Source information below:
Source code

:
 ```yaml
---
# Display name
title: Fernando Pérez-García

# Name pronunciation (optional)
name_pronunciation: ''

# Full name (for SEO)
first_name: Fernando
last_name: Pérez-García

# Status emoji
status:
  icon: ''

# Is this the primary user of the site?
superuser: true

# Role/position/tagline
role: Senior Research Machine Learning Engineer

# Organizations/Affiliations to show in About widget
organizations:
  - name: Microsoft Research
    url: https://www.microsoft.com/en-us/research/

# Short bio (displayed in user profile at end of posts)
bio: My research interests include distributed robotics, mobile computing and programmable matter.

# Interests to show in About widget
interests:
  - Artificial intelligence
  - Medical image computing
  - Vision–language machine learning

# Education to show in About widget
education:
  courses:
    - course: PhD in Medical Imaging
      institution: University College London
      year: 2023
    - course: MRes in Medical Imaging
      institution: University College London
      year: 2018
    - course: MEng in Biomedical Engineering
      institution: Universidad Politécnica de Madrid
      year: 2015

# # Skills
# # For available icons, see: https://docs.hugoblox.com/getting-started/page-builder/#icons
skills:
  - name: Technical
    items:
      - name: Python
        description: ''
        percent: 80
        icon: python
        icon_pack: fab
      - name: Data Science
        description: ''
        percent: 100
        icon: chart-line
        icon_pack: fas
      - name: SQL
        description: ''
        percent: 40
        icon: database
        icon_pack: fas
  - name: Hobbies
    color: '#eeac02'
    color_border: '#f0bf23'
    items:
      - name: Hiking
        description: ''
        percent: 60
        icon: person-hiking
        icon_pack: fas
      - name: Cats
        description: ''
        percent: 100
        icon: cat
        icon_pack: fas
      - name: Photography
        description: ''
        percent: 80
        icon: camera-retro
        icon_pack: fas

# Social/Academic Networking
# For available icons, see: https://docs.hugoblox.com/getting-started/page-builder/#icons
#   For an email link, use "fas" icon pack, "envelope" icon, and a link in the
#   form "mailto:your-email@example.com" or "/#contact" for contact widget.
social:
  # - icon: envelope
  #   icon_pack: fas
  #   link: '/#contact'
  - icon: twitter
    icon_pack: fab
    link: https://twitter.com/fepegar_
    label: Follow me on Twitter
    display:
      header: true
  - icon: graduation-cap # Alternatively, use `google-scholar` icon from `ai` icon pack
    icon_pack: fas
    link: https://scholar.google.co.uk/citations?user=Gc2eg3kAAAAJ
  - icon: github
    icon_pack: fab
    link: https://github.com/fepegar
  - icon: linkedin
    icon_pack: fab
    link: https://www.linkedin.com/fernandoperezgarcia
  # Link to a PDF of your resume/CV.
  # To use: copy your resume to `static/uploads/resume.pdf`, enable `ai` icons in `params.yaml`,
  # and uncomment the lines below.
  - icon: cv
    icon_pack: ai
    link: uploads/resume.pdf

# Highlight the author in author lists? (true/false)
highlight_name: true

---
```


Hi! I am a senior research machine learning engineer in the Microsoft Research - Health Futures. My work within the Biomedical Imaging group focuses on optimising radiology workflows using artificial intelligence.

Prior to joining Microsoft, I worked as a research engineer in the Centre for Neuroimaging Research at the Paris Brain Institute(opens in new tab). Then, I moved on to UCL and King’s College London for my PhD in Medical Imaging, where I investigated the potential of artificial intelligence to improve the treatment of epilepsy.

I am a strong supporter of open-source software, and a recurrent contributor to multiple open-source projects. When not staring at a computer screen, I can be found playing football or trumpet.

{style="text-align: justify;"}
End of Source information.
**Work task:** Above are the records; set each one down word for word.

**Answer box:**
Source code

:
 ```yaml
---
# Display name
title: Fernando Pérez-García

# Name pronunciation (optional)
name_pronunciation: ''

# Full name (for SEO)
first_name: Fernando
last_name: Pérez-García

# Status emoji
status:
  icon: ''

# Is this the primary user of the site?
superuser: true

# Role/position/tagline
role: Senior Research Machine Learning Engineer

# Organizations/Affiliations to show in About widget
organizations:
  - name: Microsoft Research
    url: https://www.microsoft.com/en-us/research/

# Short bio (displayed in user profile at end of posts)
bio: My research interests include distributed robotics, mobile computing and programmable matter.

# Interests to show in About widget
interests:
  - Artificial intelligence
  - Medical image computing
  - Vision–language machine learning

# Education to show in About widget
education:
  courses:
    - course: PhD in Medical Imaging
      institution: University College London
      year: 2023
    - course: MRes in Medical Imaging
      institution: University College London
      year: 2018
    - course: MEng in Biomedical Engineering
      institution: Universidad Politécnica de Madrid
      year: 2015

# # Skills
# # For available icons, see: https://docs.hugoblox.com/getting-started/page-builder/#icons
skills:
  - name: Technical
    items:
      - name: Python
        description: ''
        percent: 80
        icon: python
        icon_pack: fab
      - name: Data Science
        description: ''
        percent: 100
        icon: chart-line
        icon_pack: fas
      - name: SQL
        description: ''
        percent: 40
        icon: database
        icon_pack: fas
  - name: Hobbies
    color: '#eeac02'
    color_border: '#f0bf23'
    items:
      - name: Hiking
        description: ''
        percent: 60
        icon: person-hiking
        icon_pack: fas
      - name: Cats
        description: ''
        percent: 100
        icon: cat
        icon_pack: fas
      - name: Photography
        description: ''
        percent: 80
        icon: camera-retro
        icon_pack: fas

# Social/Academic Networking
# For available icons, see: https://docs.hugoblox.com/getting-started/page-builder/#icons
#   For an email link, use "fas" icon pack, "envelope" icon, and a link in the
#   form "mailto:your-email@example.com" or "/#contact" for contact widget.
social:
  # - icon: envelope
  #   icon_pack: fas
  #   link: '/#contact'
  - icon: twitter
    icon_pack: fab
    link: https://twitter.com/fepegar_
    label: Follow me on Twitter
    display:
      header: true
  - icon: graduation-cap # Alternatively, use `google-scholar` icon from `ai` icon pack
    icon_pack: fas
    link: https://scholar.google.co.uk/citations?user=Gc2eg3kAAAAJ
  - icon: github
    icon_pack: fab
    link: https://github.com/fepegar
  - icon: linkedin
    icon_pack: fab
    link: https://www.linkedin.com/fernandoperezgarcia
  # Link to a PDF of your resume/CV.
  # To use: copy your resume to `static/uploads/resume.pdf`, enable `ai` icons in `params.yaml`,
  # and uncomment the lines below.
  - icon: cv
    icon_pack: ai
    link: uploads/resume.pdf

# Highlight the author in author lists? (true/false)
highlight_name: true

---
```


Hi! I am a senior research machine learning engineer in the Microsoft Research - Health Futures. My work within the Biomedical Imaging group focuses on optimising radiology workflows using artificial intelligence.

Prior to joining Microsoft, I worked as a research engineer in the Centre for Neuroimaging Research at the Paris Brain Institute(opens in new tab). Then, I moved on to UCL and King’s College London for my PhD in Medical Imaging, where I investigated the potential of artificial intelligence to improve the treatment of epilepsy.

I am a strong supporter of open-source software, and a recurrent contributor to multiple open-source projects. When not staring at a computer screen, I can be found playing football or trumpet.

{style="text-align: justify;"}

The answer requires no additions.